From Peter Geoghegan
Subject Re: Big performance slowdown from 11.2 to 13.3
Date
Msg-id CAH2-WzmftijCna_aY-HyCUfswwfPCC4d2HjKab1cxM0QCFrRUQ@mail.gmail.com
Whole thread Raw
In response to Re: Big performance slowdown from 11.2 to 13.3  (Tom Lane <tgl@sss.pgh.pa.us>)
Responses Re: Big performance slowdown from 11.2 to 13.3  (Justin Pryzby <pryzby@telsasoft.com>)

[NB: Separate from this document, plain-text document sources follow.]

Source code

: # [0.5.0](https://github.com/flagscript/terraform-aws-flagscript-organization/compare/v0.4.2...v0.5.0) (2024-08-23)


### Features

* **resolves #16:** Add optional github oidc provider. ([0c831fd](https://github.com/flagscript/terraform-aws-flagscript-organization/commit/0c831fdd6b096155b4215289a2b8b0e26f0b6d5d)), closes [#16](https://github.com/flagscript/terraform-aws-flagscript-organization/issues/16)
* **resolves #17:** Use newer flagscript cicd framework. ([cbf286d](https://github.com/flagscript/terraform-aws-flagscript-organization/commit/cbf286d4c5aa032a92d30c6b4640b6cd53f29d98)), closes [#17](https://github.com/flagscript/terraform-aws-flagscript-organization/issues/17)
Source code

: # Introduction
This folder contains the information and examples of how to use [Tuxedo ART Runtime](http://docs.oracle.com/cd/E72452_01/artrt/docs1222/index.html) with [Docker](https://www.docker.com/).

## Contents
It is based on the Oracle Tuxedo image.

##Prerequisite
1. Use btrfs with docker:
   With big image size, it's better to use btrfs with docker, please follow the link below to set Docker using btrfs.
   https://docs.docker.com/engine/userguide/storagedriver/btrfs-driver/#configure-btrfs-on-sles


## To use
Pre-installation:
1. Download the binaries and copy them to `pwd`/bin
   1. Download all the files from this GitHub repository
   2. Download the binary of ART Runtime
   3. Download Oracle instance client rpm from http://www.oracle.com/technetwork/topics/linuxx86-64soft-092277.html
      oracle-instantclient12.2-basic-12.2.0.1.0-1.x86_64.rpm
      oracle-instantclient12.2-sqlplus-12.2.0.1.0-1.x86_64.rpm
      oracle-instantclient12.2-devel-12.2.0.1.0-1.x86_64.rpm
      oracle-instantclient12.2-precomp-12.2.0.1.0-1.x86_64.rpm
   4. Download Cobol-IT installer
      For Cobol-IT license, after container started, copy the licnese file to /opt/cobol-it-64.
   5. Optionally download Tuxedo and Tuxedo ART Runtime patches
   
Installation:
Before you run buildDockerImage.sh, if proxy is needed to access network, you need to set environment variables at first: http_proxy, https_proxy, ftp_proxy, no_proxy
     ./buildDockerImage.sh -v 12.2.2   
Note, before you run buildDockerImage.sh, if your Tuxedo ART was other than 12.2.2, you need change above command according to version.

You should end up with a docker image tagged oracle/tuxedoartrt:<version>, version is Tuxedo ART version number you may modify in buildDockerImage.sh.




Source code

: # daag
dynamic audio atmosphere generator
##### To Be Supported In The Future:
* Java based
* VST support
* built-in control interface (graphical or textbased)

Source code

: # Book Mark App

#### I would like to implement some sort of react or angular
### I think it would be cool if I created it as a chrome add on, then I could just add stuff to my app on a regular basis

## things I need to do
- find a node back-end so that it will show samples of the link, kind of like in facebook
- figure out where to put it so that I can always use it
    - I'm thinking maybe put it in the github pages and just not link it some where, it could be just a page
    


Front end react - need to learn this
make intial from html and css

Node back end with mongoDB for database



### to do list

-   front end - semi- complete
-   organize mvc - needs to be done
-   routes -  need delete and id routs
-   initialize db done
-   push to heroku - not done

Re: Big performance slowdown from 11.2 to 13.3  (Tom Lane <tgl@sss.pgh.pa.us>)
List pgsql-performance
On Thu, Jul 22, 2021 at 9:21 AM Tom Lane <tgl@sss.pgh.pa.us> wrote:
> Yeah, I should have said "2GB plus palloc slop".  It doesn't surprise
> me a bit that we seem to be eating another 20% on top of the nominal
> limit.

MAX_KILOBYTES is the max_val for the work_mem GUC itself, and has been
for many years. The function get_hash_mem() returns a work_mem-style
int that callers refer to as hash_mem -- the convention is that
callers pretend that there is a work_mem style GUC (called hash_mem)

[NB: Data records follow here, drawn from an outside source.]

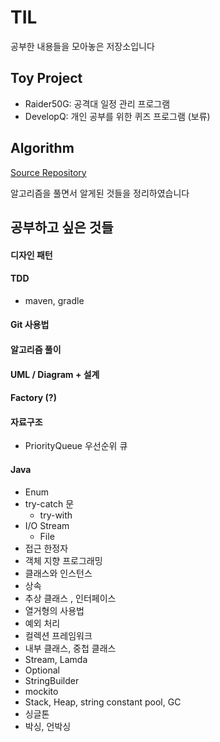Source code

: # TIL

공부한 내용들을 모아놓은 저장소입니다

## Toy Project

- Raider50G: 공격대 일정 관리 프로그램
- DevelopQ: 개인 공부를 위한 퀴즈 프로그램 (보류)

## Algorithm

[Source Repository](https://github.com/Hyune-c/algorithm)

알고리즘을 풀면서 알게된 것들을 정리하였습니다

## 공부하고 싶은 것들

#### 디자인 패턴
#### TDD
- maven, gradle
#### Git 사용법
#### 알고리즘 풀이
#### UML / Diagram + 설계
#### Factory (?)

#### 자료구조
- PriorityQueue 우선순위 큐

#### Java
- Enum
- try-catch 문
	- try-with
-  I/O Stream
	- File
- 접근 한정자  
- 객체 지향 프로그래밍  
- 클래스와 인스턴스  
- 상속  
- 추상 클래스 , 인터페이스  
- 열거형의 사용법  
- 예외 처리  
- 컬렉션 프레임워크  
- 내부 클래스, 중첩 클래스
- Stream, Lamda
- Optional  
- StringBuilder
- mockito
- Stack, Heap, string constant pool, GC
- 싱글톤
- 박싱, 언박싱
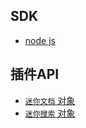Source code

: ## SDK
* [node js](sdk/nodejs.md)

## 插件API
* [`迷你文档` 对象](api/plugin-minidoc.md)
* [`迷你搜索` 对象](api/plugin-minisearch.md)

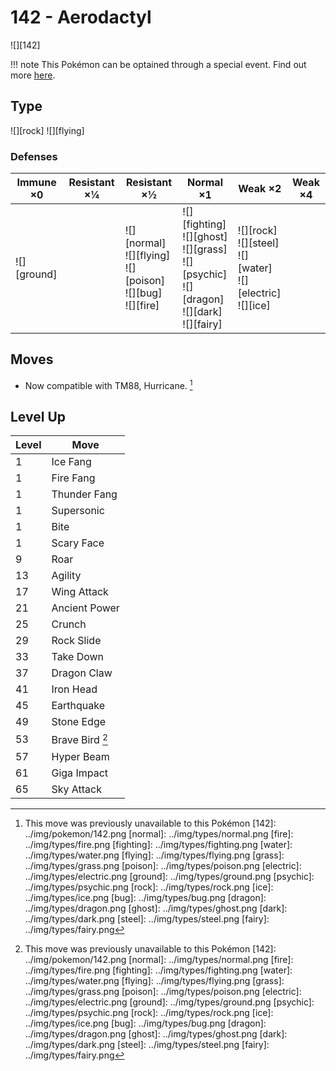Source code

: # 142 - Aerodactyl
![][142]

!!! note
    This Pokémon can be optained through a special event. Find out more [here](../../special_events/#fossil-pokemon).

## Type

![][rock]  ![][flying]

### Defenses

Immune ×0 | Resistant ×¼ | Resistant ×½ | Normal ×1 | Weak ×2 | Weak ×4
---       | ---          | ---          | ---       | ---     | ---
![][ground]<br> | | ![][normal]<br> ![][flying]<br> ![][poison]<br> ![][bug]<br> ![][fire]<br> | ![][fighting]<br> ![][ghost]<br> ![][grass]<br> ![][psychic]<br> ![][dragon]<br> ![][dark]<br> ![][fairy]<br> | ![][rock]<br> ![][steel]<br> ![][water]<br> ![][electric]<br> ![][ice]<br> | | 

## Moves

 - Now compatible with TM88, Hurricane. [^1]

## Level Up

Level | Move
---   | ---
  1   | Ice Fang
  1   | Fire Fang
  1   | Thunder Fang
  1   | Supersonic
  1   | Bite
  1   | Scary Face
  9   | Roar
 13   | Agility
 17   | Wing Attack
 21   | Ancient Power
 25   | Crunch
 29   | Rock Slide
 33   | Take Down
 37   | Dragon Claw
 41   | Iron Head
 45   | Earthquake
 49   | Stone Edge
 53   | Brave Bird [^1]
 57   | Hyper Beam
 61   | Giga Impact
 65   | Sky Attack

[^1]: This move was previously unavailable to this Pokémon
[142]: ../img/pokemon/142.png
[normal]: ../img/types/normal.png
[fire]: ../img/types/fire.png
[fighting]: ../img/types/fighting.png
[water]: ../img/types/water.png
[flying]: ../img/types/flying.png
[grass]: ../img/types/grass.png
[poison]: ../img/types/poison.png
[electric]: ../img/types/electric.png
[ground]: ../img/types/ground.png
[psychic]: ../img/types/psychic.png
[rock]: ../img/types/rock.png
[ice]: ../img/types/ice.png
[bug]: ../img/types/bug.png
[dragon]: ../img/types/dragon.png
[ghost]: ../img/types/ghost.png
[dark]: ../img/types/dark.png
[steel]: ../img/types/steel.png
[fairy]: ../img/types/fairy.png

that they must access by calling get_hash_mem().

I don't see how it's possible for get_hash_mem() to be unable to
return a hash_mem value that could be represented by work_mem
directly. MAX_KILOBYTES is an annoyingly low limit on Windows, where
sizeof(long) is 4. But that's nothing new.